CloudSQL works very well for these sorts of large corporate environments.
DataStore
Say you are building a hugely popular mobile application. We are talking about thousands and thousands of QPS and millions and millions of users and billions of ruffled feathers. With DataStore, there’s no headaches. There is no provisioning. It just scales to your use case and it just works.
Lets see how.
DataStore on Megastore on Bigtable on …
- All the best features of each layer
┌──────---─┐
│DataStore │
└──────---─┘
│Megastore │
└──────---─┘
│Bigtable │
└──────---─┘
│GFS v2 │
└──────---─┘
DataStore is built on top of Google infrastructure. And each one of these layers adds a key component to the DataStore scalability.
GFS v2 (Google File System)
- Huge Capacity
- Durable
GFS allows your application to get as large as it needs to get.
Bigtable
On top of that, we have Bigtable. Bigtable automatically splits your data based on loads and balances them on the machines that we have available. So, say your traffic changes. All of a sudden, you have a spike of writes in one part of your data.
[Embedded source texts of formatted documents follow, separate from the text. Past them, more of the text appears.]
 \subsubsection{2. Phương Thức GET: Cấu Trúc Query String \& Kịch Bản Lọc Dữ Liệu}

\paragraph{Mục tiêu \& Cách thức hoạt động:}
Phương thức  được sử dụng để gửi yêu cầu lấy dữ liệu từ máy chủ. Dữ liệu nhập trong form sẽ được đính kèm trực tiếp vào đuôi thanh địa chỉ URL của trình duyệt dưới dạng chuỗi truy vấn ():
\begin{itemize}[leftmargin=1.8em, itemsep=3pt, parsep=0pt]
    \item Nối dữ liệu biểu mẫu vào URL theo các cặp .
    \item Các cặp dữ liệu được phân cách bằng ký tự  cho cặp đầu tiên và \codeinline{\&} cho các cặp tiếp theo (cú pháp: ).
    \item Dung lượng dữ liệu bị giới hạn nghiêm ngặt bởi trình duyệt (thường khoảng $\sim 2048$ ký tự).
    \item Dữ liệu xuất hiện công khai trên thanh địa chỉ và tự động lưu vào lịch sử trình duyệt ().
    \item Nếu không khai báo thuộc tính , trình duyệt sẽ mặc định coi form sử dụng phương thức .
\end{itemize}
What Bigtable will do is it will take down that one shard, or tablet, and split it into two pieces and then load those on different machines.
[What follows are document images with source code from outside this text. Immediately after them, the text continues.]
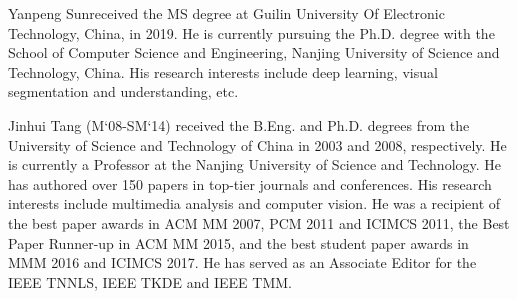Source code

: \documentclass[10pt,journal,cspaper,compsoc]{IEEEtran}
\begin{document}
\begin{IEEEbiography} {Yanpeng Sun}received the MS degree at Guilin University Of Electronic Technology, China, in 2019. He is currently pursuing the Ph.D. degree with the School of Computer Science and Engineering, Nanjing University of Science and Technology, China. His research interests include deep learning, visual segmentation and understanding, etc.
\end{IEEEbiography}
	
\begin{IEEEbiography} {Jinhui Tang} (M`08-SM`14) received the B.Eng. and Ph.D. degrees from the University of Science and Technology of China in 2003 and 2008, respectively. He is currently a Professor at the Nanjing University of Science and Technology. He has authored over 150 papers in top-tier journals and conferences. His research interests include multimedia analysis and computer vision. He was a recipient of the best paper awards in ACM MM 2007, PCM 2011 and ICIMCS 2011, the Best Paper Runner-up in ACM MM 2015, and the best student paper awards in MMM 2016 and ICIMCS 2017. He has served as an Associate Editor for the IEEE TNNLS, IEEE TKDE and IEEE TMM.
\end{IEEEbiography}
	
	
\end{document}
On top of that is Megastore.
Megastore
- Works at scale
- See 2011 talk “More 9s Please: Under The Covers of the High Replication DataStore”
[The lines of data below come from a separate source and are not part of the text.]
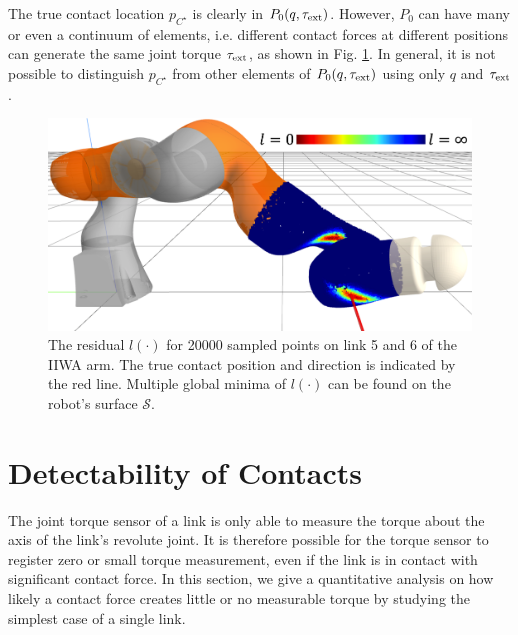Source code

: The true contact location ${p}_{C^\star}$ is clearly in $P_0(q, \tau_{\text{ext}})$. However, $P_0$ can have many or even a continuum of elements, i.e. different contact forces at different positions can generate the same joint torque $\tau_{\text{ext}}$, as shown in Fig. \ref{fig:multiple_local_minima}. In general, it is not possible to distinguish ${p}_{C^\star}$ from other elements of $P_0(q, \tau_{\text{ext}})$ using only $q$ and $\tau_{\text{ext}}$.

\begin{figure}[h]
\centering
\includegraphics[width=0.85\linewidth]{figures/05_force_from_torque/multiple_local_minima.png}
\caption{The residual $l(\cdot)$ for 20000 sampled points on link 5 and 6 of the IIWA arm. The true contact position and direction is indicated by the red line. Multiple global minima of $l(\cdot)$ can be found on the robot's surface $\mathcal{S}$.}
\label{fig:multiple_local_minima}
\end{figure}

\section{Detectability of Contacts \label{sec:observability}}
The joint torque sensor of a link is only able to measure the torque about the axis of the link's revolute joint. It is therefore possible for the torque sensor to register zero or small torque measurement, even if the link is in contact with significant contact force. In this section, we give a quantitative analysis on how likely a contact force creates little or no measurable torque by studying the simplest case of a single link.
- 9’s are important at scale
- Not reliant on a single datacenter
- Handles local issues
- Handles catastrophic failures
It is a truly distributed database system because it spans multiple data centers and multiple geographic regions. That is the level it operates.
At scale, the reliability of the DataStore is hugely important, because even small local issues can cause outages for many, many users. And Megastore just handles it by automatically failing over to a different data center and reading the data from there. And it is guaranteed, if you are using the entity groups, to always have that strong consistency, because it makes sure that whatever replica you are reading from is up-to-date. It also handles catastrophic failures. So it one or more data centers all of a sudden goes offline, they fall into the ocean of the power outage happens nearby, those types of failures are still hidden from your users.
Management
Benefits of the cloud. No software patches to worry about. No hard drives to replace. No systems to purchase. All of that applies equally to DataStore and CloudSQL as well.
CloudSQL
It is very easy to get started with CloudSQL. The very first thing we need to do is create an App Engine Application. So we go to the AppEngine website where we have the form for creating an application. We need to pick an Application Identifier, Application Title, and create an application. And go to the dashboard. For a newly created App, there isn’t going to be much data in the dashboard. The next step is, go to the APIs console. If you used the Maps API or the Translate API, you probably have this already set up. We need to set-up billing. Go through the billing flow, enter credit card info. After that, go to the main page and set-up CloudSQL instance. And go to the CloudSQL tab, and create a new instance, pick an instance name, pick a size. The size controls how much CPU and RAM you are going to allocate to the MySQL process. Authorize the instance to access the Application Identifier. After a few seconds, the MySQL instance is provisioned and you will see a dashboard for it. There will be a little bit of storage usage already because MySQL needs to format some of its data files. Now we want to get started using our CloudSQL instance. We have a SQL prompt built into the web UI that we can easily use for simple queries. So, first thing we need to do is create a database. CREATE DATABASE test; And then create a table. CREATE TABLE t1(c1 INT, c2 VARCHAR(256)); We can continue to use this to populate data as well as query the data as well. If we need to create development or staging instances, just go through those last few steps and everything will be provisioned for you.
DataStore
When we create the App initially, the DataStore was ready right then to accept writes from your application. There is nothing to provision, nothing to configure. You just start writing data. And if you want to use different tables - or in the DataStore, they are called “kinds” - you just define those kinds in your code. You don’t have to tell DataStore about them ahead of time. And you just start putting data. If you want isolation, you can use Namespaces for multi-tenancy or to isolate a development instance. Or you can even use an entirely different app to completely isolate your staging instance from everything else.
- No configuration needed
- Just start writing data
- Entity ‘Kinds’ for table
- Namespaces for multi-tenancy/isolation
Schema
Schema defines what your data looks like. What are the data types. What are the relationships between the data.
CloudSQL
In CloudSQL, the schema is strictly enforced. And that means you have to create the table before you can start working with your data. And some people think of this as a benefit of having this strictly enforced schema. It means that you don’t have typos in your code where you write to some non-existent column, and then when you try to read from the column that you are supposed to read from, there is no data there.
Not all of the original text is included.